In accordance with the literature, mild OI cases in our cohort were caused both by quantitative and qualitative defects in type I collagen defects (Forlino and Marini, 2016). Although mild form of OI was generally caused by mutations in COL1A1 and COL1A2 (Bardai et al., 2016), we observed four patients without suspicious variants detected in type I collagen, where no record of extraskeletal features was known to us. No correlation was observed between the variant position and clinical manifestations, since mutations associated with mild to severe OI types were dispersed throughout the genomic loci of COL1A1 and COL1A2. Interestingly, a frequent variant detected in Chinese patients (c. 2299G > A; p.Gly767Ser in COL1A1) (Xi et al., 2021) was also identified in our cohort. Another hotspot (c. 2461G > A; p.Gly821Ser in COL1A1) was present in 8 patients (belonging to five unrelated families). Interestingly, remarkable phenotypic variability ranging from moderate to severe was observed among individuals bearing this variant (Supplementary Figure S4). It was recently suggested that haploinsufficiency in familial cases may cause similar features, whereas structural abnormality results in higher phenotypic variability (Zhytnik et al., 2020).

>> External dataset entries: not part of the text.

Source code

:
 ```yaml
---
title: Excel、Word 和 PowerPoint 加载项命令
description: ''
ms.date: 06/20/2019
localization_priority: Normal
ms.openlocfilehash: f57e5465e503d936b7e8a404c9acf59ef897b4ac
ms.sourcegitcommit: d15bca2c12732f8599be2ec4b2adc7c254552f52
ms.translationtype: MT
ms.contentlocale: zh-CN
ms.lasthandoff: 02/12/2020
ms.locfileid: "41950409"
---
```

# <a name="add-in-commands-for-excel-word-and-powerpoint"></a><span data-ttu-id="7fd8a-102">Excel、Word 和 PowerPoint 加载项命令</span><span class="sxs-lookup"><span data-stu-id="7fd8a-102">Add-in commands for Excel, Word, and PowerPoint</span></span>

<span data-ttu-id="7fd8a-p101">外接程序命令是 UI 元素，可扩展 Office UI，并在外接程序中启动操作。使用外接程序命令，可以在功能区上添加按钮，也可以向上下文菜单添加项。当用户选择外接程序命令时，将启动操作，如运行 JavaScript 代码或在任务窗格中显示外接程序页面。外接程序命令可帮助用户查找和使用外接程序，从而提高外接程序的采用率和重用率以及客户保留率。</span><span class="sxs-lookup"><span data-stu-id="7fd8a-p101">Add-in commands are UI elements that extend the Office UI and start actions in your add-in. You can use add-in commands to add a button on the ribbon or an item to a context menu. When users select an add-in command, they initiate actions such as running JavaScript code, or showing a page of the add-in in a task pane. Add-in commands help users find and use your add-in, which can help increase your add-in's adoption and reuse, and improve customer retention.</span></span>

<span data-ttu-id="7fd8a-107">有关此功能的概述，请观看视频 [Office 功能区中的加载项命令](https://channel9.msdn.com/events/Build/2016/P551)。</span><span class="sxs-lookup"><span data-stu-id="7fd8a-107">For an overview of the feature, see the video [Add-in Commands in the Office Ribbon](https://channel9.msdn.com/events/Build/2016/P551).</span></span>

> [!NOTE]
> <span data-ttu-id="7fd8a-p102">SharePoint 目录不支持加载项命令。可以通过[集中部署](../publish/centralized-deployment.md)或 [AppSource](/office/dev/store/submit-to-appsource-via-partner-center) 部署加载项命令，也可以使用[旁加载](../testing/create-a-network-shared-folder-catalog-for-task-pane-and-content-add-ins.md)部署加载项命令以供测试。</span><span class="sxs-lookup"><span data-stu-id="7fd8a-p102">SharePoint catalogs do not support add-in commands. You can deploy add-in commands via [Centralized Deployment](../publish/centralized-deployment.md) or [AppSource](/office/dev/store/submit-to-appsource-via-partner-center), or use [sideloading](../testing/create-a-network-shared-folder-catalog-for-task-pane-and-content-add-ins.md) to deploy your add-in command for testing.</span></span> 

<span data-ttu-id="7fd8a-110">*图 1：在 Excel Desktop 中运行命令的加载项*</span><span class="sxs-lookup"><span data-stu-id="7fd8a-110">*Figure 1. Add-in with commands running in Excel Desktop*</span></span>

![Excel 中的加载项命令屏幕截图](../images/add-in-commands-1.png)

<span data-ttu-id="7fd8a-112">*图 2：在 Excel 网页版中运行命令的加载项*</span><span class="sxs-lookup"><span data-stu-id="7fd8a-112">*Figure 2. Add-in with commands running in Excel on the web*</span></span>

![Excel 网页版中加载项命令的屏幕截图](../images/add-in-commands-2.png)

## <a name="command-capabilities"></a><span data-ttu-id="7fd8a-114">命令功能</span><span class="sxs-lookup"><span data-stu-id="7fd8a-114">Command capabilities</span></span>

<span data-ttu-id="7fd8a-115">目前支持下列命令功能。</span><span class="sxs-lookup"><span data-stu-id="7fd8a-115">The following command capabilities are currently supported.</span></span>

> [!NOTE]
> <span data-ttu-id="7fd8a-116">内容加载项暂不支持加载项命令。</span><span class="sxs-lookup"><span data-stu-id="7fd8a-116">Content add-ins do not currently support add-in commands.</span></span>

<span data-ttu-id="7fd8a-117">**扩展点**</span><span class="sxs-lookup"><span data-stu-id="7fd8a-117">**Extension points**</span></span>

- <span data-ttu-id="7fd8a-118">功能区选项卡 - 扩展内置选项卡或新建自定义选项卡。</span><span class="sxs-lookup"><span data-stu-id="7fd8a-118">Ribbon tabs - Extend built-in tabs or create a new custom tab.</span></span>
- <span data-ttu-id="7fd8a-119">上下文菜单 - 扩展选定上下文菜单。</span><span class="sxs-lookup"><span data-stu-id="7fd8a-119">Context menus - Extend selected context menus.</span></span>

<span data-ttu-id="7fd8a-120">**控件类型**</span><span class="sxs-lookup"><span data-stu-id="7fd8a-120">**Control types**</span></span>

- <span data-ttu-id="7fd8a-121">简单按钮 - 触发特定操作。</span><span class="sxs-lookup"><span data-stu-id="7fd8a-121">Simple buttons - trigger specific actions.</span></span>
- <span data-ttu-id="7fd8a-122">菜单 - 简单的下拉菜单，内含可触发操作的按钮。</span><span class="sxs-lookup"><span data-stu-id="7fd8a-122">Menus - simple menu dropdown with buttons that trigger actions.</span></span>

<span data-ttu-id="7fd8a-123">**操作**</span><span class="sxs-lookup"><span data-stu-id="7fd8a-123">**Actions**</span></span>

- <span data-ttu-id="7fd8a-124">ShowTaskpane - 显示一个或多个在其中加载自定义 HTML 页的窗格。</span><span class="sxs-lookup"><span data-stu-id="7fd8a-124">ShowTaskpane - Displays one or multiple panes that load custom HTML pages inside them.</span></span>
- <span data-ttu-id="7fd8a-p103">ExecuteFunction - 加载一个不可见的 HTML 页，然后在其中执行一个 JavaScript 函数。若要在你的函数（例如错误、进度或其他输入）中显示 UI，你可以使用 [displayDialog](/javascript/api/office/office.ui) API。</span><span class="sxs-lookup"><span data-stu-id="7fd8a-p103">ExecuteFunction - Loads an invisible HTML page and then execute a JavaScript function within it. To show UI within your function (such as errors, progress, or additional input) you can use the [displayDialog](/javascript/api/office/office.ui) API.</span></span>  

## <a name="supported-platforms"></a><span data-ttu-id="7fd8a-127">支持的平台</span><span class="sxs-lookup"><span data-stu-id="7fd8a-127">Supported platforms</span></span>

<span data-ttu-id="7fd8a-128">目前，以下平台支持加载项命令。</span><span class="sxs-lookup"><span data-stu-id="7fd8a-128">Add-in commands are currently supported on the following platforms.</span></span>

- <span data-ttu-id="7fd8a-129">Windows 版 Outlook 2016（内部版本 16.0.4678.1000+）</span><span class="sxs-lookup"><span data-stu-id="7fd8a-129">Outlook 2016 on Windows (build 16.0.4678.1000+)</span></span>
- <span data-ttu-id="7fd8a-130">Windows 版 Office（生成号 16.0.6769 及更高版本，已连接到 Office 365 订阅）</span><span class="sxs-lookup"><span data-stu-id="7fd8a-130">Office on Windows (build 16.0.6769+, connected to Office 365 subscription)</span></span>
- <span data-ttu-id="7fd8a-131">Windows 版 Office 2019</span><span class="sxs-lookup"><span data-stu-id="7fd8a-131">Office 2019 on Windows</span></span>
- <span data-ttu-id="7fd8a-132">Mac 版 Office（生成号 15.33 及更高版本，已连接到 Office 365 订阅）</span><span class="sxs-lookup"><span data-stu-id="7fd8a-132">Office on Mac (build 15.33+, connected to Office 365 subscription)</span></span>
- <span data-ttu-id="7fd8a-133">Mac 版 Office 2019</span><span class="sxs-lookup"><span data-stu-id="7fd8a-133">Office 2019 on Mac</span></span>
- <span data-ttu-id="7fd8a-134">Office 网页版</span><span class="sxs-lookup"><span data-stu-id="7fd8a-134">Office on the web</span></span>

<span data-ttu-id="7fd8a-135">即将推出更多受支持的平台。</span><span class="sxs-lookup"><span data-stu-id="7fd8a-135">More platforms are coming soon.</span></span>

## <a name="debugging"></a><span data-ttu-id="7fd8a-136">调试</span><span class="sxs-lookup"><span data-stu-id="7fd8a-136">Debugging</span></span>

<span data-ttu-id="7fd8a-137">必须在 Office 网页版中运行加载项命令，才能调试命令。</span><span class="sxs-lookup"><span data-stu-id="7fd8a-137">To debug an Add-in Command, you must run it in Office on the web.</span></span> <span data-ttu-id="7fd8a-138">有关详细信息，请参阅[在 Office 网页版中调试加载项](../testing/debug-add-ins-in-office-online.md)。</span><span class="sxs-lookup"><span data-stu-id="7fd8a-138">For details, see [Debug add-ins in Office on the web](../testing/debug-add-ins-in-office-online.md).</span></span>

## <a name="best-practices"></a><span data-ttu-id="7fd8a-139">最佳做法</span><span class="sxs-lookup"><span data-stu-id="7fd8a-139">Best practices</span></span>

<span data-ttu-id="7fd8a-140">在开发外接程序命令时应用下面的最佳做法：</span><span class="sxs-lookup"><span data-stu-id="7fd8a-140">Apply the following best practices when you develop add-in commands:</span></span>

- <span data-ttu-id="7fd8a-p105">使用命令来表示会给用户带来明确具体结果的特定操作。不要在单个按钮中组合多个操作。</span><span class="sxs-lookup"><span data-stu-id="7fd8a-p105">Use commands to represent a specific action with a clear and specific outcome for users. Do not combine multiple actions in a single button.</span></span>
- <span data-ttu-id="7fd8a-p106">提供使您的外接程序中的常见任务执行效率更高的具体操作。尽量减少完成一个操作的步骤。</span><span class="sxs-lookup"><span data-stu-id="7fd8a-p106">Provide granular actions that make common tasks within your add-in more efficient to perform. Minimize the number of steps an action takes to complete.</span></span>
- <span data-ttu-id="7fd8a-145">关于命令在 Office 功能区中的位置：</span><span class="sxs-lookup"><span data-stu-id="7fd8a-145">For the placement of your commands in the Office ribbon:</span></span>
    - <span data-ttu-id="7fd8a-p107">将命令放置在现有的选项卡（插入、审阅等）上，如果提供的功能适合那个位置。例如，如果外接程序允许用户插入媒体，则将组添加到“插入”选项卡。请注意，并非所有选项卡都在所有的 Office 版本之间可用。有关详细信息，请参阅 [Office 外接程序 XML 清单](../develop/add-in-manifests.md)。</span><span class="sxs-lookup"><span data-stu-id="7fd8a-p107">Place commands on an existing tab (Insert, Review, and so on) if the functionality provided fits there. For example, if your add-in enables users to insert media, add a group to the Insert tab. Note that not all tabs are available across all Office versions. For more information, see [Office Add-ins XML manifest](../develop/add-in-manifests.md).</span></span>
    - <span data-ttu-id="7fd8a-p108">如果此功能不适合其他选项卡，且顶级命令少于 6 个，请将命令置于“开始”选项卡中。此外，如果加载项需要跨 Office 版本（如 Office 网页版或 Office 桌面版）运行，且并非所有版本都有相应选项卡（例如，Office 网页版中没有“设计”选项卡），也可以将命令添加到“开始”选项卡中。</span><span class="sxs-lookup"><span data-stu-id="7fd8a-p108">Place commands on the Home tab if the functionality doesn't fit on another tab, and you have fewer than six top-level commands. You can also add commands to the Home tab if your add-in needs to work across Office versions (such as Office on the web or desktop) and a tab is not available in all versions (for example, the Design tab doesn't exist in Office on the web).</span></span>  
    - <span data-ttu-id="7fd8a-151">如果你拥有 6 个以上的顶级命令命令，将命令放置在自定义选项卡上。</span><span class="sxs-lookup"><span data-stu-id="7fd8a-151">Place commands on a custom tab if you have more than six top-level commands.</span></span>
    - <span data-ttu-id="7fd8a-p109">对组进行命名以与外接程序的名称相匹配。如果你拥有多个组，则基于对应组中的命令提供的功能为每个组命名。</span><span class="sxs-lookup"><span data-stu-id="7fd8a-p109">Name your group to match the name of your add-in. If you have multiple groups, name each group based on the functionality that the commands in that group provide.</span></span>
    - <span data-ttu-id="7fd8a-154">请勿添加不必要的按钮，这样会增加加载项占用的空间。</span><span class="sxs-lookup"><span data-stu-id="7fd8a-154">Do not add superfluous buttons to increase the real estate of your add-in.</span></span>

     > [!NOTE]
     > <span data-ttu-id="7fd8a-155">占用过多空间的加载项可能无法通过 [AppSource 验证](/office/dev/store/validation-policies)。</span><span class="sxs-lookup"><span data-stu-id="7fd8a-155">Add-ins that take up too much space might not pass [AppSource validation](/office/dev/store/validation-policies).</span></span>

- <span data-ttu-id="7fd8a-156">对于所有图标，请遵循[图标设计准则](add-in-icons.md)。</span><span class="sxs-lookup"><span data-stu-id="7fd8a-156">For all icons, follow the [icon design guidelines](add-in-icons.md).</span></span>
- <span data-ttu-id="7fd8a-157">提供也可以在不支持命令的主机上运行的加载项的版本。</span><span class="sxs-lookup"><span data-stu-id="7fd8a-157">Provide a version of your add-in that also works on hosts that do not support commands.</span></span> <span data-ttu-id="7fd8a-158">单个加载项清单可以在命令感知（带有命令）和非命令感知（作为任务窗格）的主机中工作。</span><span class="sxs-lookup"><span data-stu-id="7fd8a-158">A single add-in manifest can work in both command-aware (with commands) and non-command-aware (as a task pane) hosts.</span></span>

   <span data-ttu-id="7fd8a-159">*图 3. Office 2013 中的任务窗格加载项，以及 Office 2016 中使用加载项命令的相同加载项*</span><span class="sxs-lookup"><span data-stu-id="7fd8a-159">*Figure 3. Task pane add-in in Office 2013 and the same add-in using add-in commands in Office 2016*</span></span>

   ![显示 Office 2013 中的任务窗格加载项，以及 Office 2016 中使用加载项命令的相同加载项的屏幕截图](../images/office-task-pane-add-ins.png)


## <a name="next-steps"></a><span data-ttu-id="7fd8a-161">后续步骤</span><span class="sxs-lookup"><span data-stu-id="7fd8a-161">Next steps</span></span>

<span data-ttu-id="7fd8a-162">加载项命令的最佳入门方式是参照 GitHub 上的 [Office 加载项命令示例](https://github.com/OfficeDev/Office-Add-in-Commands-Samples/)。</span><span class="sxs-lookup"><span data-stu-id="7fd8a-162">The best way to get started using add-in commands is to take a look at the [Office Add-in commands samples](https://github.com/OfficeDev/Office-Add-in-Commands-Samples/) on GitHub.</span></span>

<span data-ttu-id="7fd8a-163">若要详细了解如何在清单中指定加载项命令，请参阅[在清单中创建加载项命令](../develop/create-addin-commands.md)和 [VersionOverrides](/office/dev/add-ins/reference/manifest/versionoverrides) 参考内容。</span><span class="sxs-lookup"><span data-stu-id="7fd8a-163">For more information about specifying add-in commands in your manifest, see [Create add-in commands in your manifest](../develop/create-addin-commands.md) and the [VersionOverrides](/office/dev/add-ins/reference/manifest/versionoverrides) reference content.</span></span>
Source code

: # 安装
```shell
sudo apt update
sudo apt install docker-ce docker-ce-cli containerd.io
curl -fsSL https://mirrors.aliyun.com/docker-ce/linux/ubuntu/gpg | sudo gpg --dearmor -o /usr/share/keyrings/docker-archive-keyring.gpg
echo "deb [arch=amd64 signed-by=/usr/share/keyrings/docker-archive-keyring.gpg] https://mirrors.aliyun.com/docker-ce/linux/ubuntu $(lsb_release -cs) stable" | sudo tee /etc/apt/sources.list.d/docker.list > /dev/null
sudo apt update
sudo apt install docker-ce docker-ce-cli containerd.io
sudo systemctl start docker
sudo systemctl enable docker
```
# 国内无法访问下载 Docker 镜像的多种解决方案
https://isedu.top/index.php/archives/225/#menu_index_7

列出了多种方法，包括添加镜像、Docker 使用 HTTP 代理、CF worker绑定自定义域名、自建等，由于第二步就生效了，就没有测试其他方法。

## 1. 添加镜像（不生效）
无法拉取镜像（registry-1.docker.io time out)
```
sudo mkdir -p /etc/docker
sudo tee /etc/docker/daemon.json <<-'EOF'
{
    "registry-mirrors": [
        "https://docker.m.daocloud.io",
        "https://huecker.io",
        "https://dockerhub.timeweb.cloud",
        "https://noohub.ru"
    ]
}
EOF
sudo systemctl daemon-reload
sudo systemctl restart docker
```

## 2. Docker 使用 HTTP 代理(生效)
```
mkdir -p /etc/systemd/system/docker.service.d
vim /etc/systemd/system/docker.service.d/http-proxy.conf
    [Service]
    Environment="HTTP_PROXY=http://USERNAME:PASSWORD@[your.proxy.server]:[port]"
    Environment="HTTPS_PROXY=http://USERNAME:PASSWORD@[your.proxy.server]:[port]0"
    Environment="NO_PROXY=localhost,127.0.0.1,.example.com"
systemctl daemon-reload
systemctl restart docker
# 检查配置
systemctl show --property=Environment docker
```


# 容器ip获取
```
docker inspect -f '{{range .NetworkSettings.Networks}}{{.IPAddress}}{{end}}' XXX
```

Obtaining a precise diagnosis of OI in different populations expands the understanding of molecular basis in OI and improves the personalized care. Notably, no nonsense variants were identified in COL1A2 loci, consistent with a previous study in Chinese OI cohort (Li L. et al., 2019). This bias may originate from the composition proportion of the heterotrimer (two α1 and one α2 chains), suggesting a significant difference between COL1A1 and COL1A2 where a decreased amount of the α2 chain causes minor interruption of type I collagen (Rauch et al., 2010). The proportion of missense mutations in COL1A1 in our study was lower than reports in India (85.7%), Vietnam (67.6%), and Sweden (60.9%) (Stephen et al., 2014; Lindahl et al., 2015; Ho Duy et al., 2016), but was still the dominant variant in the spectrum. Two patients were found harboring compound mutations of COL1A1 and COL1A2. One of them with two known pathogenic variants (c.590G > A in COL1A1 and c. 650G > A in COL1A2) displayed severe phenotypes (type III), while the other patient with two novel variants (c.4918G > C in COL1A1 and c.2943delT in COL1A2) showed moderate features (type IV). The variant c.2943delT in COL1A2 was considered as the likely pathogenic factor because it was inherited from his father with OI, while the mutation c. 4918 G > C in COL1A1 was considered as variant of uncertain significance (VUS) that requires further validation. In our study, we only identified a homozygous mutation in COL1A1 (c. 3803A > T; p. Asp1268Val) leading to embryonic lethality, which was not found in the variants involved in the lethal outcome (Maioli et al., 2019). On the other hand, a lethal mutation in the same Italian cohort was found recurrent in our spectrum, which may further reveal the genetic heterogeneity among different ethnic populations.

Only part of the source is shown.